Con grande riconoscenza, dimenticando da vero cristiano il male, che gli arrecavano i suoi spietati  connazionali nazisti, pronuncia nobili parole nei riguardi di qualche tedesco, che gli ha fatto del bene: “Qualcuno dei poliziotti di sorveglianza faceva furtivamente di quando in quando un segnale per farmi riempire alcune gavette di noi internati di patate lesse, che venivano così a rappresentare un prezioso supplemento alla scarsissima alimentazione. Così pure furtivamente si allungava da una finestra della fabbrica la mano di un operaio tedesco per deporre sul davanzale, un involtino contenente un poco più che trasparente pezzo di pane”. Per Gerardo in questa azione furtiva, ma coraggiosa ed estremamente generosa “c’era un pezzo di cuore, che pulsava di umanità aldilà di un sicuro pericolo di morte se fosse stato scoperto”. Molto commovente quest’altro episodio, che egli racconta nelle sue “Memorie dal lager”: “ Presso un aggregato urbano, che ti trovo? Un apparente mattone: il mio desiderio, però vorrebbe che fosse qualcosa che in Germania, allora, era dell’identica apparenza. Era veramente un pane!”. Il pane esercita su Gerardo Sangiorgio un fascino particolare se gli dedica addirittura una lirica intera, dal titolo “Un pezzo di pane calpestato”: “Raggio di vita, / pane calpestato, / nel tuo candore maculato/ le sequenze/ di un mio passato lontano e presente/ mi balzarono impresse. / Corsero al ricordo/ la fame e la sferza del tiranno, / e l’unico sogno che eri tu/ nei giorni dei lager, / quando alle albe non seguiva il sole/ e i tramonti erano senza rosso di speranza…”. (Quando l’algente verno…)

Ma da che cosa può essere derivata questa peculiare predilezione, quasi come un culto, del pane?
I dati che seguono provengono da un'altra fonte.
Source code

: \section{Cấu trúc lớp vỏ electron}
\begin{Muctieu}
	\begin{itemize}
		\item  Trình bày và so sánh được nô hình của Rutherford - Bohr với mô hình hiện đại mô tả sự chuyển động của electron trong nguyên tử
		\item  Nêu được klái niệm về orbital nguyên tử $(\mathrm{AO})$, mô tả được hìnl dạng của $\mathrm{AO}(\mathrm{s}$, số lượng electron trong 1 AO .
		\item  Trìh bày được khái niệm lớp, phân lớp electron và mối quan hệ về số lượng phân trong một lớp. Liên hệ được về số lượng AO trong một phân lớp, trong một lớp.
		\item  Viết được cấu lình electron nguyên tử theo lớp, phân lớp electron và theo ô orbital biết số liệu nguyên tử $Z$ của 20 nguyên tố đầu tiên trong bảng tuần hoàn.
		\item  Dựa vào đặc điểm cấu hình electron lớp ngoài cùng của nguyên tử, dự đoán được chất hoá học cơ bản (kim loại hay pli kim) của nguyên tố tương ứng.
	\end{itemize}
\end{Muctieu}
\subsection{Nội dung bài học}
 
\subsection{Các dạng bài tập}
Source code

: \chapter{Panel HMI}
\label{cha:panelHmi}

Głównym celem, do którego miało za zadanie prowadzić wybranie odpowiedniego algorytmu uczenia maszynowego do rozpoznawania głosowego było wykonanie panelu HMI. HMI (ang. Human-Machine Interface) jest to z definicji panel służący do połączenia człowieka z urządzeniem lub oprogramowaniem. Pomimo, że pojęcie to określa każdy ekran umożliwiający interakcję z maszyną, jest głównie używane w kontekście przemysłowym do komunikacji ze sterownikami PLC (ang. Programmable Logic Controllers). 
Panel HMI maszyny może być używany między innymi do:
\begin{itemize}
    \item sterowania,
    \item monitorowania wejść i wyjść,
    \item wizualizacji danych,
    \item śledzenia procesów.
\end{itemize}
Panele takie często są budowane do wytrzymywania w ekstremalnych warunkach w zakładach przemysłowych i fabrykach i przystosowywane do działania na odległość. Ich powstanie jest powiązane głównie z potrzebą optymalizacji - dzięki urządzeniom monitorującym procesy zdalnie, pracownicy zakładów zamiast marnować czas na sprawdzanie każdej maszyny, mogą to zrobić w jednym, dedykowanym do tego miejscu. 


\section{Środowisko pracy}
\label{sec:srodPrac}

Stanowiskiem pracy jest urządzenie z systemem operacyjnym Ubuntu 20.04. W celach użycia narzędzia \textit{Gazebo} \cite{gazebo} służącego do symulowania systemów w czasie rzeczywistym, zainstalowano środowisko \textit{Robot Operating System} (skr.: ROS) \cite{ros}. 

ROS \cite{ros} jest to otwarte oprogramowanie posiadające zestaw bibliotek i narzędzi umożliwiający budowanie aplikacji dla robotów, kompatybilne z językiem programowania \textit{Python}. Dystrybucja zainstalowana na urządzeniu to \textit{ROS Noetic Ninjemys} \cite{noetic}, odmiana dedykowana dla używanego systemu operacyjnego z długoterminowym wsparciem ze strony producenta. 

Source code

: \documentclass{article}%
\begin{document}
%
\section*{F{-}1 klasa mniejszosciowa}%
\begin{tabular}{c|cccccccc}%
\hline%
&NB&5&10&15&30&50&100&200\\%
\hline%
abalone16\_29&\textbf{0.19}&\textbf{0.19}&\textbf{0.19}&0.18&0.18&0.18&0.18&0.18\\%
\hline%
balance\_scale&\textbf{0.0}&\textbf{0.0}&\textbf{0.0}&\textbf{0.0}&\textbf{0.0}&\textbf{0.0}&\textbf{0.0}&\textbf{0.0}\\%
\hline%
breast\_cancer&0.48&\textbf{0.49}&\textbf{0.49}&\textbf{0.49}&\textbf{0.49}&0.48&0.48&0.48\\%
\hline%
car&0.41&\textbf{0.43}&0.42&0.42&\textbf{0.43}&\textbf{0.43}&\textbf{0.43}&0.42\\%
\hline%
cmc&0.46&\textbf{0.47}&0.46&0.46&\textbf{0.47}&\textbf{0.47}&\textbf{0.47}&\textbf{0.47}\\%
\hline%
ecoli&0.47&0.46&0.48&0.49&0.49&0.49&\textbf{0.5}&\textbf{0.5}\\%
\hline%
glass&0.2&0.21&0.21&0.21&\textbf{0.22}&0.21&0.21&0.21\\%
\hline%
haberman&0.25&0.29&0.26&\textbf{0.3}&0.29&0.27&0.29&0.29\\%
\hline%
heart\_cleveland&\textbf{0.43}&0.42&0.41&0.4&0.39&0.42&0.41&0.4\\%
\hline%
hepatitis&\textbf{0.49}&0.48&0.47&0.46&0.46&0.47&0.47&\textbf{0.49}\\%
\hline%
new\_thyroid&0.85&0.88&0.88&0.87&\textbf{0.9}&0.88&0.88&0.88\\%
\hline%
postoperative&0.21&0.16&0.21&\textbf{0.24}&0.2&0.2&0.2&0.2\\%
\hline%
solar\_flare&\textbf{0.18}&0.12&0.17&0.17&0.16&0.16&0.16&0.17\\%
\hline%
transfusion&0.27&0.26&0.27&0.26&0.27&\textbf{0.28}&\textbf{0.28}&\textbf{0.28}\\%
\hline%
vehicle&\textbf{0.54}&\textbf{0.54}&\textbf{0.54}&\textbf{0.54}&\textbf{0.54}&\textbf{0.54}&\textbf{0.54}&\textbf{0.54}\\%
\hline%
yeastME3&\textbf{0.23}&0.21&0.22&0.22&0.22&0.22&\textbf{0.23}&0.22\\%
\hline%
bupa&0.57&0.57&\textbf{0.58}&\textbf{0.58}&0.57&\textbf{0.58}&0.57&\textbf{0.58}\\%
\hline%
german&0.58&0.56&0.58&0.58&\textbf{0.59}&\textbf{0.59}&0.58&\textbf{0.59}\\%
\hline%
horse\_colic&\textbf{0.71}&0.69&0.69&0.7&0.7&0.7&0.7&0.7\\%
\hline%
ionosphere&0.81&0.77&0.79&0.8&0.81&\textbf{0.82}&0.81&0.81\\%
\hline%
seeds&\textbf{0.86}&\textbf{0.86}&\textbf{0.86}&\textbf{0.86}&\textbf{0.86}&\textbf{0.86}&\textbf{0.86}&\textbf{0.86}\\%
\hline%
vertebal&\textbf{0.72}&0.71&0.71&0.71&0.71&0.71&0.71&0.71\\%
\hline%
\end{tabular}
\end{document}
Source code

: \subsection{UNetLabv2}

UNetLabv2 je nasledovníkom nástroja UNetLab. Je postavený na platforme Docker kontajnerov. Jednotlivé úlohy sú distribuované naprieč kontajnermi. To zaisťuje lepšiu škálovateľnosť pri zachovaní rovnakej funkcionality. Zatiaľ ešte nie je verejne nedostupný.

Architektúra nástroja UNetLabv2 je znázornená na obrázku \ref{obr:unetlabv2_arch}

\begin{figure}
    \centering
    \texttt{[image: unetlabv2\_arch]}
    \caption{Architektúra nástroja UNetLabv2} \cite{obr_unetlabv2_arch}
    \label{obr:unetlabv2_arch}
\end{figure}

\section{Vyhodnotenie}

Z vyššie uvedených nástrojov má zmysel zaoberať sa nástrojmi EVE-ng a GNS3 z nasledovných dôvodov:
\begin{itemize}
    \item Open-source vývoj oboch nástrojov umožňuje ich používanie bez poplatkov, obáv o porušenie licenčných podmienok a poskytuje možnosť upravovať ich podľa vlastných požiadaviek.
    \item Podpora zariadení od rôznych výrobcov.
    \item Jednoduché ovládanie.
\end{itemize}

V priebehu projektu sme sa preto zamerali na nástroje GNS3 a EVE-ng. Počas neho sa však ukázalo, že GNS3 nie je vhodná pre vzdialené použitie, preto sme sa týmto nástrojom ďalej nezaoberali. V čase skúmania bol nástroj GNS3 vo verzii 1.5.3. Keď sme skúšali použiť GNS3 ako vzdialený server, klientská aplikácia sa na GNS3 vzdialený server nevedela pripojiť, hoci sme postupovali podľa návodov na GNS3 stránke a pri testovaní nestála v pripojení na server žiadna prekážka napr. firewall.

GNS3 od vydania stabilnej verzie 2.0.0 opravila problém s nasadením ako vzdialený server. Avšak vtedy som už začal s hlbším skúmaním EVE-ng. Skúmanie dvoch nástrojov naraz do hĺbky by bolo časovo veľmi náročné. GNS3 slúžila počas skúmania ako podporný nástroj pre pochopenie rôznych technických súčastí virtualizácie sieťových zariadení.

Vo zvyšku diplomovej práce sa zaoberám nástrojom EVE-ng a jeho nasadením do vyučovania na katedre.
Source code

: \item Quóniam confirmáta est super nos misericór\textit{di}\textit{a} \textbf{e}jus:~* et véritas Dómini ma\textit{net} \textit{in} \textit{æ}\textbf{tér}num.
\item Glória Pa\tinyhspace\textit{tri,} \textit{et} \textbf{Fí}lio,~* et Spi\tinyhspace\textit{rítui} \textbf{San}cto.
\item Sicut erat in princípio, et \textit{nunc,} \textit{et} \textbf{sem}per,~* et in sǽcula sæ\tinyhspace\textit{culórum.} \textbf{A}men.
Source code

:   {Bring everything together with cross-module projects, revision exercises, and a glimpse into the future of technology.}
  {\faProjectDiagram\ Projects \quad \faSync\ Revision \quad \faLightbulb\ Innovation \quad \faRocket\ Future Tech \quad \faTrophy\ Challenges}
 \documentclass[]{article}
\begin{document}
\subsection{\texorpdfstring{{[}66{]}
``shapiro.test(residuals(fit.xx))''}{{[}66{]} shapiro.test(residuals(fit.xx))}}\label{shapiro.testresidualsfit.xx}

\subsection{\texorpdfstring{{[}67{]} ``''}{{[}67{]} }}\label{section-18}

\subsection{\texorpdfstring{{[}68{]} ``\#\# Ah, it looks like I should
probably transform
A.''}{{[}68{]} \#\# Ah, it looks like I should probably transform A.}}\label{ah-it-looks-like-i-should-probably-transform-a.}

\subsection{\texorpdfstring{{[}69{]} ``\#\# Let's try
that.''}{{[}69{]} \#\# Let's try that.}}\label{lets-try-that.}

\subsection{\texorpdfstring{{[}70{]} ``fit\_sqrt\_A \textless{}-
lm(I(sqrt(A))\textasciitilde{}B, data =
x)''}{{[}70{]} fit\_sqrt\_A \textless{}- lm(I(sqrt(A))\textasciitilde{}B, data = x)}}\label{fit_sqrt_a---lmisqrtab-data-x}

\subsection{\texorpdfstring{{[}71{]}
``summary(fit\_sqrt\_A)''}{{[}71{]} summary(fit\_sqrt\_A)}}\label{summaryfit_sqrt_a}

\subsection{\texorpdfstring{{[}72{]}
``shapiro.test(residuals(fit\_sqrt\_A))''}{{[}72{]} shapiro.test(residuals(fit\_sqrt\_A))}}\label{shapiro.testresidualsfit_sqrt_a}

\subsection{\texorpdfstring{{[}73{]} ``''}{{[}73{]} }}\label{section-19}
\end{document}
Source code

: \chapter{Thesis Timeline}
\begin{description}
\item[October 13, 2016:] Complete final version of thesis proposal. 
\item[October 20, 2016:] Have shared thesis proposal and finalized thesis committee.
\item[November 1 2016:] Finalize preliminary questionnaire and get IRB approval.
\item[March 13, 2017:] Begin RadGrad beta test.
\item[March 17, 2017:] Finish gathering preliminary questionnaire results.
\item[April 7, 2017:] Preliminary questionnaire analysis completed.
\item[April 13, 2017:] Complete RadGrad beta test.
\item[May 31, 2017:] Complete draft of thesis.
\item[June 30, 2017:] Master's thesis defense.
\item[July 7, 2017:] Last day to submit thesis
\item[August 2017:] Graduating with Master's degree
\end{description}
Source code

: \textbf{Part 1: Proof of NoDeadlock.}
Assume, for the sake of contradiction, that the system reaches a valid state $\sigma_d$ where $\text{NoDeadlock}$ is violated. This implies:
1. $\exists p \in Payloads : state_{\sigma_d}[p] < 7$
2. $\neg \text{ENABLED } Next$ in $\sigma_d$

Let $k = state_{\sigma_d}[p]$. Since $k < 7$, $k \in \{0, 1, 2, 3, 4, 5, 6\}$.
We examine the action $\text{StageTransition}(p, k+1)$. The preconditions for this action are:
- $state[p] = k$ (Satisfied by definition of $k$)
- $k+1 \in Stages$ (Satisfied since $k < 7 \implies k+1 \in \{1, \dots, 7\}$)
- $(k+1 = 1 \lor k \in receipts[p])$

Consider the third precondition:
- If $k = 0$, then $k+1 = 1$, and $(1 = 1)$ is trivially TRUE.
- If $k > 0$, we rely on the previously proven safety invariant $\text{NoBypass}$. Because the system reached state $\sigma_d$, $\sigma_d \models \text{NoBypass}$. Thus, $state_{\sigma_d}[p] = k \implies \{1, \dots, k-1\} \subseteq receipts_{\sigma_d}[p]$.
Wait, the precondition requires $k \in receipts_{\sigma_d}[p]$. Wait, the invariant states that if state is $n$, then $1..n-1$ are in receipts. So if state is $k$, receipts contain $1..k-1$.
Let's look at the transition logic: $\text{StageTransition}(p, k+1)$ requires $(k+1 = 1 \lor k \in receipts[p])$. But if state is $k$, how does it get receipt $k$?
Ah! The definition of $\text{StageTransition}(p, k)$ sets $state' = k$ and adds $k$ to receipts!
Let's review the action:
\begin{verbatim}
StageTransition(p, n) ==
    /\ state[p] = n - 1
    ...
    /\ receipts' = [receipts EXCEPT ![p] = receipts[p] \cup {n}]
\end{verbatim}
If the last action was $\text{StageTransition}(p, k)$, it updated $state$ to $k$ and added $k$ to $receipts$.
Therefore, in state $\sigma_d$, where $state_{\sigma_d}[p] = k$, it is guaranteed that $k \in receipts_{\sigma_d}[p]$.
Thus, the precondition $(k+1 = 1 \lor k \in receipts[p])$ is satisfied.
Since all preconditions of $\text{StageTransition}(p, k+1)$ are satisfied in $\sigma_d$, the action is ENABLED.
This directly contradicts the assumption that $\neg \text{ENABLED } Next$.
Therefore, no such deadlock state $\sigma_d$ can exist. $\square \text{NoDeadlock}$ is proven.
Sicuramente dalla lunga privazione,a cui è stato sottoposto durante la prigionia. Inoltre il suo grande amore per la classicità gli ha insegnato che il pane è il principale alimento per l’uomo. In Grecia il pane era un cibo di culto. Per Omero gli uomini sono,  per antonomasia,  i mangiatori di pane. I misteri di Adone, che moriva e risorgeva in primavera, proprio come le spighe, venivano celebrati in tutti i paesi del Mediterraneo ed erano particolarmente sentiti a Betlemme, che letteralmente significa “ la casa del pane”. E proprio lì è nato colui che nei Vangeli si autodefinisce il pane della vita, “perché Gesù offre all’umanità il pane-perdono del suo corpo transustanziato in pane eucaristico”, come recitano anche le parole dell’ultima enciclica “Laudato sì” di papa Francesco:  “Nell’Eucaristia il creato trova la sua maggiore elevazione. La grazia raggiunge un’espressione meravigliosa quando Dio stesso, fatto uomo, arriva a farsi mangiare dalla sua creatura. Il Signore, al culmine del mistero dell’Incarnazione, volle raggiungere la nostra intimità attraverso un frammento di materia”. E non è un caso che la preghiera fondamentale dei cristiani, cioè il “Padre Nostro”, metta insieme il padre nostro e il pane quotidiano. Quindi il motivo principale è senz’altro quello cristiano.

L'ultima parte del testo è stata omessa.